S’il est pour l’heure difficile de prévoir la volonté de Donald Trump en matière de politique internationale, ces dernières sorties ont le don de susciter de nombreuses réactions, traduisant la tension ambiante.

Une tendance à offenser

Ce samedi, au lendemain de l’entretien téléphonique, le ministre chinois des Affaires étrangères Wang Yi a informé que la Chine avait protesté auprès de Washington, rappelant que le principe de "la 'Chine unique' est la base politique des relations entre la Chine et les Etats-Unis". Mais Wang Yi s’était voulu rassurant, expliquant que Donald Trump et Xi Jinping avaient envoyé un "signal très positif sur le développement des relations" bilatérales, et pointant la responsabilité de Taïwan. 
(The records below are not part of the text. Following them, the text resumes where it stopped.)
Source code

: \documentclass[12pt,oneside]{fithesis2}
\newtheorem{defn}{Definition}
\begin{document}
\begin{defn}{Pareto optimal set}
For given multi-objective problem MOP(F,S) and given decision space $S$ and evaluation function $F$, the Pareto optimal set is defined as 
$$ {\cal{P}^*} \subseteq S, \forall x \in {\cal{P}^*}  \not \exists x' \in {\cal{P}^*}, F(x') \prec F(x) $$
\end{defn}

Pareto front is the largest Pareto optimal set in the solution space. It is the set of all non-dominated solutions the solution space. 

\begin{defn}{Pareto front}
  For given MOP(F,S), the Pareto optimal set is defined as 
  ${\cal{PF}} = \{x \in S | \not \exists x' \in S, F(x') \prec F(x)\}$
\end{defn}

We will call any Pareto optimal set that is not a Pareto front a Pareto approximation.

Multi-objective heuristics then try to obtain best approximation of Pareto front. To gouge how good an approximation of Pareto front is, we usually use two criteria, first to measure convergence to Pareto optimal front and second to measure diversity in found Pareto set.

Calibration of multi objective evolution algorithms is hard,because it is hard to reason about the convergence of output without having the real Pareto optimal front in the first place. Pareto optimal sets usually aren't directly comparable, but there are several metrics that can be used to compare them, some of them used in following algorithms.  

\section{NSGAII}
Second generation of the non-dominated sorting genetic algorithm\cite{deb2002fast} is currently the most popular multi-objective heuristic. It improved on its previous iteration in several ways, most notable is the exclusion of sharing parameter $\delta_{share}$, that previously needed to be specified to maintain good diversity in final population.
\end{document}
Après les tweets virulents de dimanche soir, doit-on s’attendre à une nouvelle tentative d’apaisement du ministre chinois ? A en croire Christopher Hill, ancien secrétaire d’Etat en Asie de l’est et du Pacifique, les tweets de dimanche soir vont rendre "la Chine furieuse". "C’est un exemple de ce qu’il va régulièrement se passer avec cette nouvelle administration, cette tendance à offenser", s’est inquiété ce connaisseur de la région.

Dans le camp du président élu, on s’est attaché tout le week-end à minimiser la conversation entre la présidente taïwanaise et Donald Trump. Il ne s'agissait de "rien de plus" qu'une conversation de courtoisie, a souligné Mike Pence, le futur vice-président, tandis que la directrice de campagne de Trump appelait à ne pas se projeter sur les intentions du 45e président des Etats-Unis. "A ce stade, ce n'était qu'un coup de fil [...] Quand il aura été investi commandant en chef, il exposera clairement la totalité de ses intentions. Les gens ne devraient pas surinterpréter la chose", a déclaré Kellyanne Conway.

Conflit d'intérêts

Loin de surinterpréter, le New York Times expliquait le même jour que ce rapprochement diplomatique avec Taïwan pourrait être lié à des motivations personnelles. Le quotidien américain révèle en effet que la Trump Company serait très intéressée par un pharaonique projet de réorganisation urbaine, "le plus gros projet de développement dans l’histoire de Taïwan". 

Le Taoyuan Aerotroplis, entamé en 2014 et évalué à plusieurs milliards de dollars, cherche aujourd’hui des investisseurs pour mener à bien ses travaux. La Trump Company serait très intéressée, et aurait envoyé une représentante en septembre, informe le NYT. La politique du futur président serait-elle guidée par les intérêts privés du milliardaire ?

La très attendue nomination du futur secrétaire d’Etat devrait donner de sérieuses indications sur les intentions du 45ème président américain. Les cinq prétendants au poste, confirmés dimanche par Mike Pence, sont l'ancien maire de New York Rudy Giuliani, l'ancien candidat à la présidentielle Mitt Romney, l'ancien directeur de la CIA le général David Petraeus, le sénateur Bob Corker et l'ancien ambassadeur à l'ONU John Bolton.

Il s’agira alors d’exposer clairement les contours de la future diplomatie américaine, dont les fondements ne cessent d’être bousculés par Donald Trump.